Recommended Specifications

Processor: 6+ core CPU (Intel i7/AMD Ryzen 7 or better)
Memory: 16GB RAM or more
Storage: 20GB+ free SSD space
Microphone: High-quality directional microphone
GPU: CUDA-compatible NVIDIA GPU (4GB+ VRAM) for accelerated LLM processing

Additional Software Dependencies

The following software is required or recommended for full functionality:

Python: Version 3.8 or higher
Node.js: Version 14 or higher
Git: Latest version
Terminal: Compatible with bash/zsh on macOS/Linux or PowerShell/Command Prompt on Windows
Development Tools: Any IDEs or text editors you commonly use (VS Code, IntelliJ, etc.)

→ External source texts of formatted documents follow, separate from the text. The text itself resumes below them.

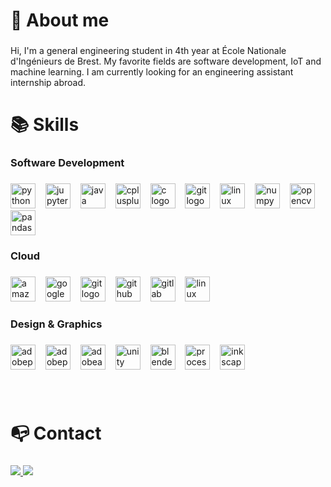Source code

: <h1 align="left">🧑 About me</h1>

###

<p align="left">Hi, I'm a general engineering student in 4th year at École Nationale d'Ingénieurs de Brest. My favorite fields are software development, IoT and machine learning. I am currently looking for an engineering assistant internship abroad.</p>

###

<p align="left"></p>

###

<h1 align="left">📚 Skills</h1>

###

<h3 align="left">Software Development</h3>

###

<div align="left">
  <img src="https://skillicons.dev/icons?i=py" height="40" alt="python logo"  />
  <img width="8" />
  <img src="https://cdn.jsdelivr.net/gh/devicons/devicon/icons/jupyter/jupyter-original.svg" height="40" alt="jupyter logo"  />
  <img width="8" />
  <img src="https://skillicons.dev/icons?i=java" height="40" alt="java logo"  />
  <img width="8" />
  <img src="https://skillicons.dev/icons?i=cpp" height="40" alt="cplusplus logo"  />
  <img width="8" />
  <img src="https://skillicons.dev/icons?i=c" height="40" alt="c logo"  />
  <img width="8" />
  <img src="https://skillicons.dev/icons?i=git" height="40" alt="git logo"  />
  <img width="8" />
  <img src="https://skillicons.dev/icons?i=linux" height="40" alt="linux logo"  />
  <img width="8" />
  <img src="https://cdn.jsdelivr.net/gh/devicons/devicon/icons/numpy/numpy-original.svg" height="40" alt="numpy logo"  />
  <img width="8" />
  <img src="https://cdn.jsdelivr.net/gh/devicons/devicon/icons/opencv/opencv-original.svg" height="40" alt="opencv logo"  />
  <img width="8" />
  <img src="https://cdn.jsdelivr.net/gh/devicons/devicon/icons/pandas/pandas-original.svg" height="40" alt="pandas logo"  />
</div>

###

<h3 align="left">Cloud</h3>

###

<div align="left">
  <img src="https://skillicons.dev/icons?i=aws" height="40" alt="amazonwebservices logo"  />
  <img width="8" />
  <img src="https://skillicons.dev/icons?i=gcp" height="40" alt="googlecloud logo"  />
  <img width="8" />
  <img src="https://skillicons.dev/icons?i=git" height="40" alt="git logo"  />
  <img width="8" />
  <img src="https://skillicons.dev/icons?i=github" height="40" alt="github logo"  />
  <img width="8" />
  <img src="https://skillicons.dev/icons?i=gitlab" height="40" alt="gitlab logo"  />
  <img width="8" />
  <img src="https://skillicons.dev/icons?i=linux" height="40" alt="linux logo"  />
</div>

###

<h3 align="left">Design & Graphics</h3>

###

<div align="left">
  <img src="https://skillicons.dev/icons?i=ps" height="40" alt="adobephotoshop logo"  />
  <img width="8" />
  <img src="https://skillicons.dev/icons?i=pr" height="40" alt="adobepremierepro logo"  />
  <img width="8" />
  <img src="https://skillicons.dev/icons?i=ae" height="40" alt="adobeaftereffects logo"  />
  <img width="8" />
  <img src="https://skillicons.dev/icons?i=unity" height="40" alt="unity logo"  />
  <img width="8" />
  <img src="https://skillicons.dev/icons?i=blender" height="40" alt="blender logo"  />
  <img width="8" />
  <img src="https://skillicons.dev/icons?i=processing" height="40" alt="processing logo"  />
  <img width="8" />
  <img src="https://cdn.jsdelivr.net/gh/devicons/devicon/icons/inkscape/inkscape-original.svg" height="40" alt="inkscape logo"  />
</div>

###

<p align="left"></p>

###

<br>

<h1 align="left">📭 Contact</h2>

###

<p align="left">
  <a href="https://www.linkedin.com/in/mael-cr/">
		<img src="https://img.shields.io/badge/-LINKEDIN-0077B5?style=for-the-badge&logo=linkedin&logoColor=white">
	</a>
  <a href="mailto:mael.cainjo@gmail.com">
		<img src="https://img.shields.io/badge/-GMAIL-D14836?style=for-the-badge&logo=gmail&logoColor=white">
	</a>
</p>

###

Warning: Some features like offline language models may require significantly more system resources. For systems with limited resources, consider using the lightweight configuration which uses smaller models.

Voice Agent

The Voice Agent is the primary interface between you and VoxCMD. It handles speech recognition, wake word detection, and command parsing.

How It Works

The Voice Agent continuously listens for the wake word ("Hey VoxCMD" by default) and then processes the subsequent command using offline speech recognition models. Here's the process:

Wake Word Detection: Listens for the wake word using a low-power neural network.
Command Recording: Once the wake word is detected, records the following speech until a natural pause.
Speech-to-Text: Converts the recorded audio to text using an offline speech recognition model.
Command Parsing: Identifies the intent and parameters of the command.
Handoff: Passes the parsed command to the Think Agent for further processing.

Voice Feedback

The Voice Agent provides audio feedback to confirm command reception and processing status. This includes:

Wake word acknowledgment tone
Command processing indication
Error notifications
Verbal responses when appropriate

Customizing the Voice Agent

You can customize various aspects of the Voice Agent through the settings menu or configuration file:

Setting	Description	Default Value
Wake Word	Change the phrase that activates VoxCMD	"Hey VoxCMD"
Activation Sensitivity	Adjust how sensitive the wake word detection is	Medium (0.7)
Voice Feedback Level	Control how much audio feedback is provided	Normal
Voice Gender	Set the preferred gender for VoxCMD's voice responses	Female
Speech Recognition Model	Select which speech recognition model to use	Standard (Medium)
Background Noise Filtering	Enable noise filtering for noisy environments	Enabled

To change these settings using voice commands:

Voice Command

"Hey VoxCMD, change wake word to 'Computer'"

Voice Command

"Hey VoxCMD, increase voice sensitivity"

Troubleshooting Voice Recognition

If you're experiencing issues with voice recognition:

Recalibrate Microphone: Use "Hey VoxCMD, calibrate microphone" to adjust for your current environment.
Voice Training: Run "Hey VoxCMD, retrain voice model" to improve recognition accuracy.
Check Environment: Reduce background noise and ensure your microphone isn't obstructed.
Adjust Sensitivity: If wake word detection is too sensitive or not sensitive enough, adjust the activation sensitivity.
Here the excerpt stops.